Он радостно оглянулся, и крепкая любовь звучала в его голосе, когда он сказал:

— Вы видите небо, Мейта, — оно черное. Но это черное небо я люблю больше солнца, которое светит "там"… Пройдет ночь, и наступит день. Но день будет здесь, где мы столько страдали, где победим… Мы должны победить, Мейта! Народ не всегда бывает игрушкой…

— Отчего же мое сердце так бьется? — возразила Мейта. — Я горю и готова пойти на костер.

— И я готов, Мейта, но нужно знать, где он. Если бы я уже знал… — Тоска, давно сдерживаемая, и прорвавшееся страдание души послышались в его словах…

Дождь безнадежно звенел… Он звенел сзади, впереди, догонял, обгонял и будто преследовал, чтобы погасить мечту.

Он звенел безнадежно…

9

Теперь Мейта проводила дни, как во сне. Время ее по-прежнему проходило в труде, но в душе она переживала что-то нежное, блестящее, и минуты проходили, сотканные из порывов. Она просыпалась с улыбкой, улыбалась комнате, двору, и все милые образы, которые были ей так дороги, целый день окружали ее.

Казалось ей, — лишь только она скажет Нахману о своей любви к нему, и он ответит ей тем же, протянутся нити к родине, к Дине, и сотворится мост для перехода евреев на родину, где они будут счастливы и свободны.

Все девушки превратятся в работниц, рассыплются по полям, и жизнь станет пляской радости.
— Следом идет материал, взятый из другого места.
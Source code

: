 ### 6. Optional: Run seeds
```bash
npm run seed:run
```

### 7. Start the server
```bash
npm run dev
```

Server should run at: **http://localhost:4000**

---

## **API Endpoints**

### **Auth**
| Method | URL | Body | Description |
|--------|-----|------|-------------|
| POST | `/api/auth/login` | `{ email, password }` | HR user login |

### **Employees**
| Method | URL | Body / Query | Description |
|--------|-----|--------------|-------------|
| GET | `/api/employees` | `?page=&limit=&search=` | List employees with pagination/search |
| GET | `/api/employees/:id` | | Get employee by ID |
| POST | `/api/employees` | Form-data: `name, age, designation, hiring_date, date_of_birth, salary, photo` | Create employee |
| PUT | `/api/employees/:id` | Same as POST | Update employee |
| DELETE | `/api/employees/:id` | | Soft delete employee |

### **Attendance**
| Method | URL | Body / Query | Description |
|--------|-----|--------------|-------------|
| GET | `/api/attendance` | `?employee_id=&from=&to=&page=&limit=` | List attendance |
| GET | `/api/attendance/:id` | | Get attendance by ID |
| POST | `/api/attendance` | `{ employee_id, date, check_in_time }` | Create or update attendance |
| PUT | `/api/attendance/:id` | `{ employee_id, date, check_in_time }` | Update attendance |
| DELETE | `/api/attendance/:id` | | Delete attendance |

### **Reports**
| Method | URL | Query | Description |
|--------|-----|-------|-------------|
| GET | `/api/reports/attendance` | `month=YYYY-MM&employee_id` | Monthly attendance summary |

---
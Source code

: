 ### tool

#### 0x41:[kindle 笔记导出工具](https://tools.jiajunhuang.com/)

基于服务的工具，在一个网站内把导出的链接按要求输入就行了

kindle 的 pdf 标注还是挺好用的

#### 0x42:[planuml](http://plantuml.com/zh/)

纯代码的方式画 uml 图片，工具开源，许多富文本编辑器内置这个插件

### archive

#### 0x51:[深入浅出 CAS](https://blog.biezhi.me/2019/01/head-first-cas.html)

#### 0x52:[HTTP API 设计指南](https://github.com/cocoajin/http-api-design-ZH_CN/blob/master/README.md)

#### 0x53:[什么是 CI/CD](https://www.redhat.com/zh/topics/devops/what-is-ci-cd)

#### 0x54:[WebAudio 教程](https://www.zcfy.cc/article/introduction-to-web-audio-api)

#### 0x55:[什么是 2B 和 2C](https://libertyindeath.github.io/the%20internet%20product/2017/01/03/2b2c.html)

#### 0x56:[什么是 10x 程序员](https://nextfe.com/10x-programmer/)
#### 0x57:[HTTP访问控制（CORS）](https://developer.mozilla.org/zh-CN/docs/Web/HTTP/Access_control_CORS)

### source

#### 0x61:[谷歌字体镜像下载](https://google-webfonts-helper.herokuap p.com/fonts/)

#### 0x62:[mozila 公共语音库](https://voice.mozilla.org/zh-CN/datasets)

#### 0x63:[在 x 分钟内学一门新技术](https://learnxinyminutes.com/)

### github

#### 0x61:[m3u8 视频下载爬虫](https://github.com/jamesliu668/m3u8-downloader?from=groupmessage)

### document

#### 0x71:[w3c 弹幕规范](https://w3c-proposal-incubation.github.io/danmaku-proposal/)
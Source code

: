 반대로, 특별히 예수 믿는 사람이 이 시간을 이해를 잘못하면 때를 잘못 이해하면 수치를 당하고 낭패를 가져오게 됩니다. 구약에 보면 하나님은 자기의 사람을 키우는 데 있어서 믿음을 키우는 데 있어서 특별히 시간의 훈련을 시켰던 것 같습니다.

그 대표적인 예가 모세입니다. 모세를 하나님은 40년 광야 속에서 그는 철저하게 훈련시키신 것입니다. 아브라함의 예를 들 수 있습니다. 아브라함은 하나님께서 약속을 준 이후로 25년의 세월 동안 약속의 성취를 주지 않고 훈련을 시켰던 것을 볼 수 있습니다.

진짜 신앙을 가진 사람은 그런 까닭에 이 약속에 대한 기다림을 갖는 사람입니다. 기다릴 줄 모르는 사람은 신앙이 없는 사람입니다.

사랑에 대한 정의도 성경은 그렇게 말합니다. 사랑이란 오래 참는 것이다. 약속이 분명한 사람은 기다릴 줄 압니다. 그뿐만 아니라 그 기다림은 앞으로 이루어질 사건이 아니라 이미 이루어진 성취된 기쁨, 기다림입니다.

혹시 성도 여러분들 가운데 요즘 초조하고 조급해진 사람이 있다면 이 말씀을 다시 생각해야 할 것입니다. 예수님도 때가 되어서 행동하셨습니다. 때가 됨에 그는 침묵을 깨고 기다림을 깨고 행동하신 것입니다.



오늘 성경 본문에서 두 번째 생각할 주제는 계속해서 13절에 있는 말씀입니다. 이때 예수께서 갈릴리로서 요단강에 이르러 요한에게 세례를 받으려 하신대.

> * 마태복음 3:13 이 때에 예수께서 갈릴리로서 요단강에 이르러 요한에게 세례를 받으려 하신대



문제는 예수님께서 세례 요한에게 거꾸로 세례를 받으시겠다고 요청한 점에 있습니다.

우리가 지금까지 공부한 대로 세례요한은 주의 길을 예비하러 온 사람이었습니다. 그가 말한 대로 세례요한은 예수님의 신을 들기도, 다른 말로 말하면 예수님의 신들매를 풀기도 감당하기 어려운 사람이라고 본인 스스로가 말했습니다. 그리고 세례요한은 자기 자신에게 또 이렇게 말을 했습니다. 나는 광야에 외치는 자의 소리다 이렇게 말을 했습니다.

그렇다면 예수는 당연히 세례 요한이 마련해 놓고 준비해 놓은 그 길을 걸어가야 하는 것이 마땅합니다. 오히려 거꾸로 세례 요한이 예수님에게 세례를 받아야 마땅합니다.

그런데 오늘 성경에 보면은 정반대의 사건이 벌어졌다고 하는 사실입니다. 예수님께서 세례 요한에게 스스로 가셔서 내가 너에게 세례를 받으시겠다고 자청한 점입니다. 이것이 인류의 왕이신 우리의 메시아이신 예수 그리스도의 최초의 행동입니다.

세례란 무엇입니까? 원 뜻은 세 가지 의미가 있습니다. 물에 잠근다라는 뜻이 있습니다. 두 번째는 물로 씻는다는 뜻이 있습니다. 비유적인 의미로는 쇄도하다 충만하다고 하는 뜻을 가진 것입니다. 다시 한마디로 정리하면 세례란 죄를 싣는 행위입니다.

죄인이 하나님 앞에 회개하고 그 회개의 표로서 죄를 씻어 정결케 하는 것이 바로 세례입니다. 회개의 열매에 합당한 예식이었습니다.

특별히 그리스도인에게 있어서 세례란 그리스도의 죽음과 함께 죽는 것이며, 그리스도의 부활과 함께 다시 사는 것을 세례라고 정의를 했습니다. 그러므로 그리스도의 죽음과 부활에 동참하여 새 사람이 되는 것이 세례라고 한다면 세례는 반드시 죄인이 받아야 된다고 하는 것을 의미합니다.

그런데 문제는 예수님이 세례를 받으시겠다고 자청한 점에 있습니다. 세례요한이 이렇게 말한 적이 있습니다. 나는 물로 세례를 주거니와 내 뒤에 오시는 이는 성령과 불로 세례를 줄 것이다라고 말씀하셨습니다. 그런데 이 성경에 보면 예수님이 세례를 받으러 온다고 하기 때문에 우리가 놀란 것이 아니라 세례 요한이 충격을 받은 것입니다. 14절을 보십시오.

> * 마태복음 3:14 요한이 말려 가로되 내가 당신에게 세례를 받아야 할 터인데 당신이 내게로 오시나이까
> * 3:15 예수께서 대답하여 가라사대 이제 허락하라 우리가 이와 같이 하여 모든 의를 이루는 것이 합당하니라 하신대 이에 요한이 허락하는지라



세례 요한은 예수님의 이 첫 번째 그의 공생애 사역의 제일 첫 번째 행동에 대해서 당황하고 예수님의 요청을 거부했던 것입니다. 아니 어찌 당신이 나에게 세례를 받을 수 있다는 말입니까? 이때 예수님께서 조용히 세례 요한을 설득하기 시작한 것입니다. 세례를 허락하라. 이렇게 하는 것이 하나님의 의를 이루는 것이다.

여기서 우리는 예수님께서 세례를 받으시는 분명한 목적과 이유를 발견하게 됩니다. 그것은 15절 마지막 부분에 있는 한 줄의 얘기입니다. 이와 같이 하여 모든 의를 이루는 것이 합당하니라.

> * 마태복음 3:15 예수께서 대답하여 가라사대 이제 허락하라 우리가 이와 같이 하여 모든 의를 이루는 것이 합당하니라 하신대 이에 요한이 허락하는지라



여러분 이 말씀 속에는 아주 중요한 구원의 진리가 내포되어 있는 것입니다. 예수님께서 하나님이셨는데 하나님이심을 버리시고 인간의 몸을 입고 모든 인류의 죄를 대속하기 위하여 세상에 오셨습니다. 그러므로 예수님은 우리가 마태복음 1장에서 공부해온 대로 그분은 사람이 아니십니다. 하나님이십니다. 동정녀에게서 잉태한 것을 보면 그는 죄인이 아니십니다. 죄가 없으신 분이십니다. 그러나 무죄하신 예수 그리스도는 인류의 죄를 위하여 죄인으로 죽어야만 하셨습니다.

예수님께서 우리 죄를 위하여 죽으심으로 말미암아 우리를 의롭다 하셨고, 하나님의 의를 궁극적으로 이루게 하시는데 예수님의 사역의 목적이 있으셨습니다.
Каким-то непостижимым чудом все, что она переживала, претворялось в любовь, и как в реке нельзя отличить образовавшие ее воды, так и она не знала теперь, какой любовью любит Нахмана, какой родину, Дину…

К Дине ее неудержимо влекло, и, разговаривая с Нахманом, она часто упоминала о ней.

Она представляла ее себе страдающей и непреклонной и хотела бы отдать себя всю на служение ей. И оттого, что чувствовала себя недостойной заговорить с ней, готова была пасть ниц, лишь бы Дина ее заметила, ободрила…

Часто вечером она подстерегала Фейгу, мечтая что-нибудь разузнать о Дине, и была недовольна холодностью Фейги к сестре.

— Если бы у меня была такая сестра, — сказала ей однажды Мейта, — я не отходила бы от нее.

Это было в конце ноября, вскоре после того, как старуху Симу подобрали на улице, сбитую с ног пьяным тачечником. Девушки сидели в комнате Нахмана, и Фейга торопилась, чтобы тот не застал ее.

— Некогда, Мейта, — ответила Фейга. — Мы любим Дину, но нам некогда показывать любовь. Вот осень прошла — монотонно продолжала она, — и зима гонит из фабрики на улицу, из улицы на фабрику. Мать все не встает, и ноги ее остаются толстыми, как бревна. Корзины лежат на печи, и когда она смотрит на них, то плачет.